Suppose, for example, Asiatics flock to this country and, enjoying equal opportunities under our laws, learn our methods and compete actively with Americans. They may be able to produce and therefore earn in the ordinary occupations, say three-fourths as much as Americans; but if their standard of life is only half as high, the Asiatic will marry before the American feels able to marry. The Asiatic will rear two children while his competitor feels able to rear but one. The Asiatic will increase his children to six under conditions that will not encourage the American to raise more than four. Both, perhaps, are forward-looking and influenced by the worldly prospects of their children; but where the Oriental is satisfied with the outlook the American, who expects to school his children longer and place them better, shakes his head. (Ross, p. 87)

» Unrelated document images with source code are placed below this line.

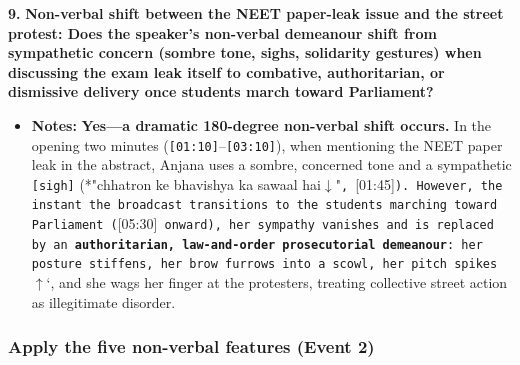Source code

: \documentclass[10pt,a4paper]{article}
\begin{document}
\noindent\textbf{9.} \textbf{Non-verbal shift between the NEET paper-leak issue and the street protest: Does the speaker's non-verbal demeanour shift from sympathetic concern (sombre tone, sighs, solidarity gestures) when discussing the exam leak itself to combative, authoritarian, or dismissive delivery once students march toward Parliament?}\par\smallskip
\begin{itemize}
  \item \textbf{Notes:}
\textbf{Yes---a dramatic 180-degree non-verbal shift occurs.} In the opening two minutes (\texttt{[01:10]}--\texttt{[03:10]}), when mentioning the NEET paper leak in the abstract, Anjana uses a sombre, concerned tone and a sympathetic \texttt{[sigh]} (*"chhatron ke bhavishya ka sawaal hai$\downarrow$"\texttt{, }[01:45]\texttt{). However, the instant the broadcast transitions to the students marching toward Parliament (}[05:30]\texttt{ onward), her sympathy vanishes and is replaced by an \textbf{authoritarian, law-and-order prosecutorial demeanour}: her posture stiffens, her brow furrows into a scowl, her pitch spikes }$\uparrow$`, and she wags her finger at the protesters, treating collective street action as illegitimate disorder.\par\smallskip
\end{itemize}

\subsubsection*{Apply the five non-verbal features (Event 2)}
\end{document}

That Ross sees this as a dire possibility is clear. He goes on to propose that there are three possible results from this race “competition.” First, the American may capitulate in discouragement and lower his “exacting standard of decency” and begin to reproduce at the same rate as the “Asiatic.” Another possibility is that the “Asiatic” may raise themselves to the higher plane by learning and assuming the higher standard, thus lowering their rate of reproduction. Finally, there is a third possibility:
Thirdly, the standards may remain distinct, the rates of increase unequal, and the silent replacement of Americans by Asiatics go on unopposed until the latter monopolize all industrial occupations, and the Americans shrink to a superior caste able perhaps by virtue of its genius, its organization, and its vantage of position to retain for a while its hold on government, education, finance, and the direction of industry, but hopelessly beaten and displaced as a race. (Ross, p. 88)
This then, is Ross’ description of race suicide.

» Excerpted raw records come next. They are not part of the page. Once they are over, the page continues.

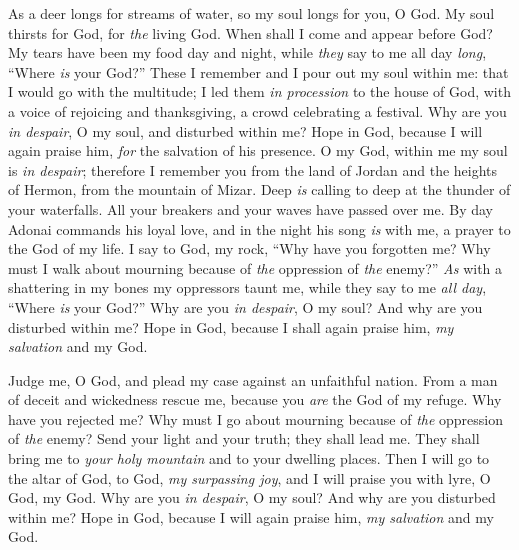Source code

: \begin{biblechapter} %
 As a deer longs for streams of water, 
so my soul longs for you, O God.
\verse My soul thirsts for God, for \textit{the} living God. 
When shall I come and appear before God?
\verse My tears have been my food day and night, 
while \textit{they} say to me all day \textit{long}, 
“Where \textit{is} your God?”
\verse These I remember and I pour out my soul within me: 
that I would go with the multitude; 
I led them \textit{in procession} to the house of God, 
with a voice of rejoicing and thanksgiving, 
a crowd celebrating a festival.
\verse Why are you \textit{in despair}, O my soul, 
and disturbed within me? 
Hope in God, because I will again praise him, 
\textit{for} the salvation of his presence.
\verse O my God, within me my soul is \textit{in despair}; 
therefore I remember you from the land of Jordan 
and the heights of Hermon, from the mountain of Mizar.
\verse Deep \textit{is} calling to deep 
at the thunder of your waterfalls. 
All your breakers and your waves 
have passed over me.
\verse By day Adonai commands his loyal love, 
and in the night his song \textit{is} with me, 
a prayer to the God of my life.
\verse I say to God, my rock, 
“Why have you forgotten me? 
Why must I walk about mourning 
because of \textit{the} oppression of \textit{the} enemy?”
\verse \textit{As} with a shattering in my bones 
my oppressors taunt me, 
while they say to me \textit{all day}, 
“Where \textit{is} your God?”
\verse Why are you \textit{in despair}, O my soul? 
And why are you disturbed within me? 
Hope in God, because I shall again praise him, 
\textit{my salvation} and my God.
\end{biblechapter}

\begin{biblechapter} %
 Judge me, O God, and plead my case 
against an unfaithful nation. 
From a man of deceit and wickedness rescue me,
\verse because you \textit{are} the God of my refuge. 
Why have you rejected me? 
Why must I go about mourning 
because of \textit{the} oppression of \textit{the} enemy?
\verse Send your light and your truth; 
they shall lead me. 
They shall bring me to \textit{your holy mountain} 
and to your dwelling places.
\verse Then I will go to the altar of God, 
to God, \textit{my surpassing joy}, 
and I will praise you with lyre, 
O God, my God.
\verse Why are you \textit{in despair}, O my soul? 
And why are you disturbed within me? 
Hope in God, because I will again praise him, 
\textit{my salvation} and my God.
\end{biblechapter}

For a case like this I can find no words so apt as “race suicide.” There is no bloodshed, no violence, no assault of the race that waxes upon the race that wanes. The higher race quietly and unmurmuringly eliminates itself rather than endure individually the bitter competition it has failed to ward off from itself by collective action. The working classes gradually delay marriage and restrict the size of the family as the opportunities hitherto reserved for their children are eagerly snapped up by the numerous progeny of the foreigner. The prudent, self-respecting natives first cease to expand, and then, as the struggle for existence grows sterner and the outlook for their children darker, they fail even to recruit their own numbers. (Ross, p. 88)

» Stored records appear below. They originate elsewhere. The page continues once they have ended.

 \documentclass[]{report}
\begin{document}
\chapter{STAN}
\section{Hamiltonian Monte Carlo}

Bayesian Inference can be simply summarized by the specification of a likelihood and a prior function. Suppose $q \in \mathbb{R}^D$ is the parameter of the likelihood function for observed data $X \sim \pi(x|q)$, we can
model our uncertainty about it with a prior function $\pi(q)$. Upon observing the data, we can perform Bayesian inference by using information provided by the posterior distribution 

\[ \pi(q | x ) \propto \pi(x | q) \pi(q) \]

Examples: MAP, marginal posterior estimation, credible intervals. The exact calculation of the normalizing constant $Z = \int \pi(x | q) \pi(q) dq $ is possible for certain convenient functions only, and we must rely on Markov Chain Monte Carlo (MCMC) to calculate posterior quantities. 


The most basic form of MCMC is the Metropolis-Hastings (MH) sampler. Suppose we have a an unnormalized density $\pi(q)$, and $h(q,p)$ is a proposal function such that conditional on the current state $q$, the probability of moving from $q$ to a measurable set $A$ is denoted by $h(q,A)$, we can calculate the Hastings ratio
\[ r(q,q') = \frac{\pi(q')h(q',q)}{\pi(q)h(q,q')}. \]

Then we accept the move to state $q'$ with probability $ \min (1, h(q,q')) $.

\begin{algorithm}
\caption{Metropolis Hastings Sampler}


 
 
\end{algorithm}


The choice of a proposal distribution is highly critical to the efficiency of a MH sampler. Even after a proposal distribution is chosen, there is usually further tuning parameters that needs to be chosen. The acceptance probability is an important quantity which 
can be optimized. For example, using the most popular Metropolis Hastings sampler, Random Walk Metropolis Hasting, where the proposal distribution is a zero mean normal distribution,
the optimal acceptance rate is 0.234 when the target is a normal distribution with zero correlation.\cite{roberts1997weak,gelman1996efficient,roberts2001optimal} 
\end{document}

Today, despite being recognized as a preeminent sociologist, Dr. Ross’ views are largely rejected by sociologists and other scholars. But we can still see strains of it in history: in anti-miscegenation laws; in the genocide of non-Aryans in Nazi Germany and the Lebensborn program of the Nazi SS; in our past and current immigration polices; in the racial purity language of white supremacists; and even in the platform of the Republican Party. If we are to grow as a people and as a country, we must learn, share, and confront our past…or we’ll have to forever concede that we don’t “know shit.”